-- Data supplied follows --

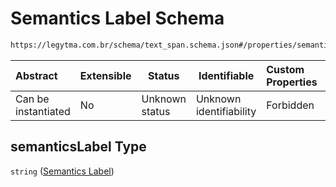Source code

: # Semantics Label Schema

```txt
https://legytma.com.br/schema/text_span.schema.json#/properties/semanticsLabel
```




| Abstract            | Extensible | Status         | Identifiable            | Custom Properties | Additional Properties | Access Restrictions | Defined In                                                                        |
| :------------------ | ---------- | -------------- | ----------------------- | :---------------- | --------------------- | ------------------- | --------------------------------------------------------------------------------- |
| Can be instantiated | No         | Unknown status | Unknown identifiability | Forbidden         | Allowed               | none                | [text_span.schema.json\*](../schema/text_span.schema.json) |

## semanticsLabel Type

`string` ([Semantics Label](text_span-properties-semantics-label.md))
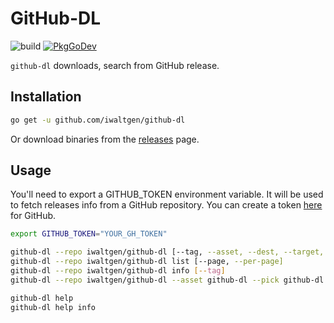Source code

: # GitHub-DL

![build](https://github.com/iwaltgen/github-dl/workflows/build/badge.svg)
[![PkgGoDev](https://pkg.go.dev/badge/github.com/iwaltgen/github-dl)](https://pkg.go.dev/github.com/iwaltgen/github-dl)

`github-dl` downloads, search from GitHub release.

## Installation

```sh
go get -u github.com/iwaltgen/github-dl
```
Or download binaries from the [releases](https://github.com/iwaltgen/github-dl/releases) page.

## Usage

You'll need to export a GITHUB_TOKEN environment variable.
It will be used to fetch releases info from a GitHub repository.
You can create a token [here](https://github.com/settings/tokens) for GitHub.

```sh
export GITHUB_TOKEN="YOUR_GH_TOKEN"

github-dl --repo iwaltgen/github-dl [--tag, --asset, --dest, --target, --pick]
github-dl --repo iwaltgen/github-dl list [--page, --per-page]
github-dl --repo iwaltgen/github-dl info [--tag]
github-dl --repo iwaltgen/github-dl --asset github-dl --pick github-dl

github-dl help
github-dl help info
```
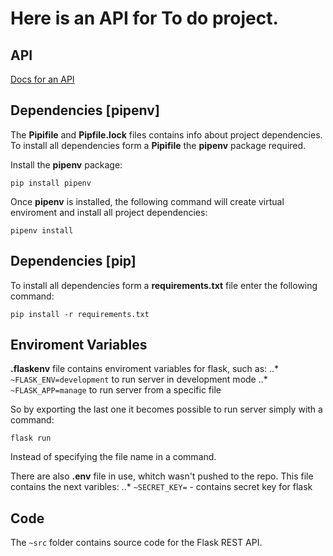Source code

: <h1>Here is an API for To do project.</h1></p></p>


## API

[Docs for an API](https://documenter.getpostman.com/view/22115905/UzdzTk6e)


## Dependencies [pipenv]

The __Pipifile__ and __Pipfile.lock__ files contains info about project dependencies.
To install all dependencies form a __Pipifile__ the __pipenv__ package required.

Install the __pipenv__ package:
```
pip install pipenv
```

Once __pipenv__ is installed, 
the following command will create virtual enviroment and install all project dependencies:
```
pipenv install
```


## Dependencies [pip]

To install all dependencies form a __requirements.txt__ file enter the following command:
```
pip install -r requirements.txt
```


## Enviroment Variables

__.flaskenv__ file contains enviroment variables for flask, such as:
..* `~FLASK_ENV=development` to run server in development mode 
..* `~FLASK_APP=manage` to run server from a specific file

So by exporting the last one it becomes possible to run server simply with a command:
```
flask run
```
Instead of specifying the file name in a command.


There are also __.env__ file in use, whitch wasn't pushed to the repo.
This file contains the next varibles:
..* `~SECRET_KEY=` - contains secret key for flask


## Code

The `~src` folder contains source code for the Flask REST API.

-- Data supplied concluded --
-- Data supplied follows --

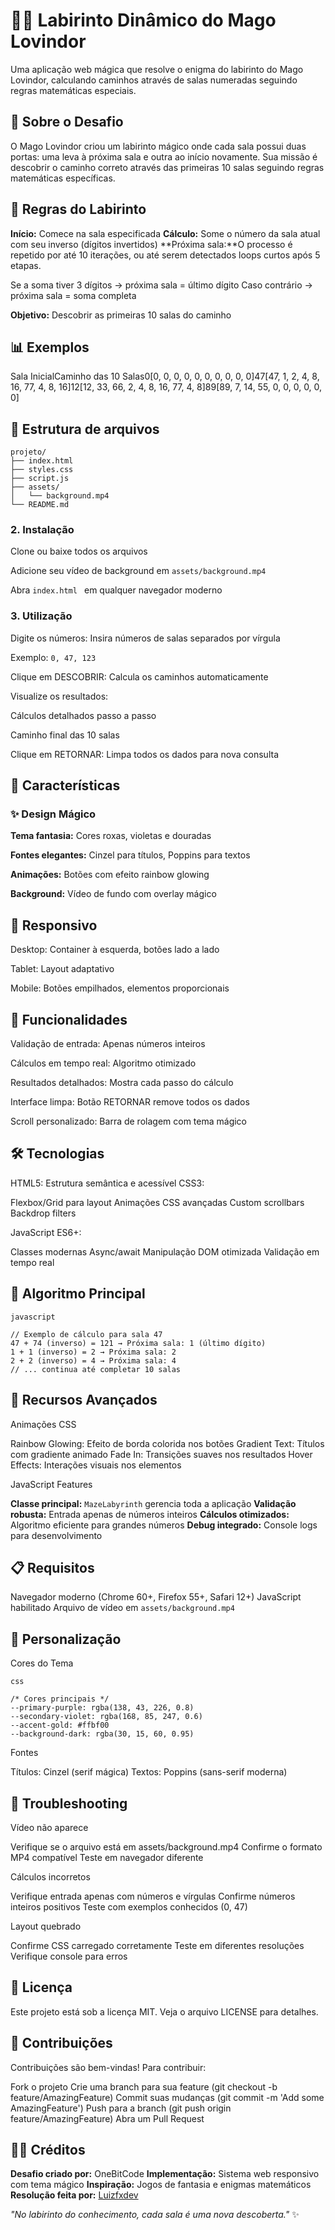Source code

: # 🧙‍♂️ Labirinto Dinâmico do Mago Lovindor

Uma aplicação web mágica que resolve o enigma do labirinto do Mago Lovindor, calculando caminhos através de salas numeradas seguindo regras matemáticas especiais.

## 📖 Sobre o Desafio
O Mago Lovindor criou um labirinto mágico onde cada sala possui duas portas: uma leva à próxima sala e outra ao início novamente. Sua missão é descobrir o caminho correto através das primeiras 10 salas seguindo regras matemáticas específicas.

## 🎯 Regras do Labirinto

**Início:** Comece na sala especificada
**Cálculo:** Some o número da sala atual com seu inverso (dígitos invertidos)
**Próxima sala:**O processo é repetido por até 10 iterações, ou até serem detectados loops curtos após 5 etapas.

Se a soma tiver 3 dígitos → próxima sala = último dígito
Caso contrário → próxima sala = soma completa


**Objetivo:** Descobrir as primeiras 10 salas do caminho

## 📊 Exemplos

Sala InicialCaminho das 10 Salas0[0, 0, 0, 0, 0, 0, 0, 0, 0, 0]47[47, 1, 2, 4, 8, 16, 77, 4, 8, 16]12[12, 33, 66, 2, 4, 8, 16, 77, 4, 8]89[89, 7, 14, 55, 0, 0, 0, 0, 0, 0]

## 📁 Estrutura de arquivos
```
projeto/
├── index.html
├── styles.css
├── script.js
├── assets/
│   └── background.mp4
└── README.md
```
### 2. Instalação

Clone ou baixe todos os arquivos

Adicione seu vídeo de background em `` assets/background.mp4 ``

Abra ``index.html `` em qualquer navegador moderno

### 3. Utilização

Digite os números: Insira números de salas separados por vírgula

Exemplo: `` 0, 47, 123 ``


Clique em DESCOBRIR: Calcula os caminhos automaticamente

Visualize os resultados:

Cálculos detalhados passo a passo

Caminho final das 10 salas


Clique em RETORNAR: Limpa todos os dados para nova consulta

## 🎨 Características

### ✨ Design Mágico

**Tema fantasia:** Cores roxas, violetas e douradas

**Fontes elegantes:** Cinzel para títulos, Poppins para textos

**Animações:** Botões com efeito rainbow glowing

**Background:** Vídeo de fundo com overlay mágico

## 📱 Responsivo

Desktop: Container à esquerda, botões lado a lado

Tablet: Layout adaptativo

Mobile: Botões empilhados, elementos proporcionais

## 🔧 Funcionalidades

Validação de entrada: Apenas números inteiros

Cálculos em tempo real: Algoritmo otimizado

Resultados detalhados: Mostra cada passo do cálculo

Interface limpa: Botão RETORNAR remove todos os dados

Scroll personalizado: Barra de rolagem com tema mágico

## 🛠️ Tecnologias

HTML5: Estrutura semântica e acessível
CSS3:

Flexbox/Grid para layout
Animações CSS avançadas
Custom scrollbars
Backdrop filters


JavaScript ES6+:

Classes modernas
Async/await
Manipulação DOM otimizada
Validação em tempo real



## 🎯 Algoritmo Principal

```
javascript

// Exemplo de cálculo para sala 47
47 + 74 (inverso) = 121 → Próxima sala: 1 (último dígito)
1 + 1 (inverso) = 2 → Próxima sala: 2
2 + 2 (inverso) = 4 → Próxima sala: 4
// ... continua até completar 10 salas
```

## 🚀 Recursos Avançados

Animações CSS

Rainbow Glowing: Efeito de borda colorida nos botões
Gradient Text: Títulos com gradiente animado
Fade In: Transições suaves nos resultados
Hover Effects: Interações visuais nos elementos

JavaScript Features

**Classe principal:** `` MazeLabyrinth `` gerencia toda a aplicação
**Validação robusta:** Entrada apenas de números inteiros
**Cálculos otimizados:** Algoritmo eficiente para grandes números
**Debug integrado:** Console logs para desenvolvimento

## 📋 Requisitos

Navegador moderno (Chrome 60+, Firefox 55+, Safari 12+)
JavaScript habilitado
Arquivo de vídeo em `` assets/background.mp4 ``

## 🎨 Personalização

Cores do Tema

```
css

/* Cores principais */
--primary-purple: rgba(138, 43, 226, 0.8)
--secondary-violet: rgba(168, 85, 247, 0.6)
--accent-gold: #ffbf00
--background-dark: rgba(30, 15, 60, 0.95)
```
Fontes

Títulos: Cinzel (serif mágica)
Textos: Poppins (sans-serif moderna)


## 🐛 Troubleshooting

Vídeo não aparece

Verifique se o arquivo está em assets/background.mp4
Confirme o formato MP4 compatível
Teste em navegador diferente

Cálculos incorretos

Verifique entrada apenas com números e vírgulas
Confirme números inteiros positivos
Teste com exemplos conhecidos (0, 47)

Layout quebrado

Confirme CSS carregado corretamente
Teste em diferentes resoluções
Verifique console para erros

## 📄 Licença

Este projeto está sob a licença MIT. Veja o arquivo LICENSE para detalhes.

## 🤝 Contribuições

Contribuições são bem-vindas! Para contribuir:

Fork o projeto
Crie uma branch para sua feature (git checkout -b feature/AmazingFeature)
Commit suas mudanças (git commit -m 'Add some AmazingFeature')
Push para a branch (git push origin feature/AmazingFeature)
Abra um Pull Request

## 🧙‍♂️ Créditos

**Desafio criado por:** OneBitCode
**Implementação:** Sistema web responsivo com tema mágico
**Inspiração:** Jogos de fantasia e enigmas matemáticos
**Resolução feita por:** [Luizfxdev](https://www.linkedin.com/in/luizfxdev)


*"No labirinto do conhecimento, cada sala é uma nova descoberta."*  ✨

-- Data supplied concluded --

[Work task] Show all lines from the records above where the word "Abra" occurs.

[Output]
Abra ``index.html `` em qualquer navegador moderno
Abra um Pull Request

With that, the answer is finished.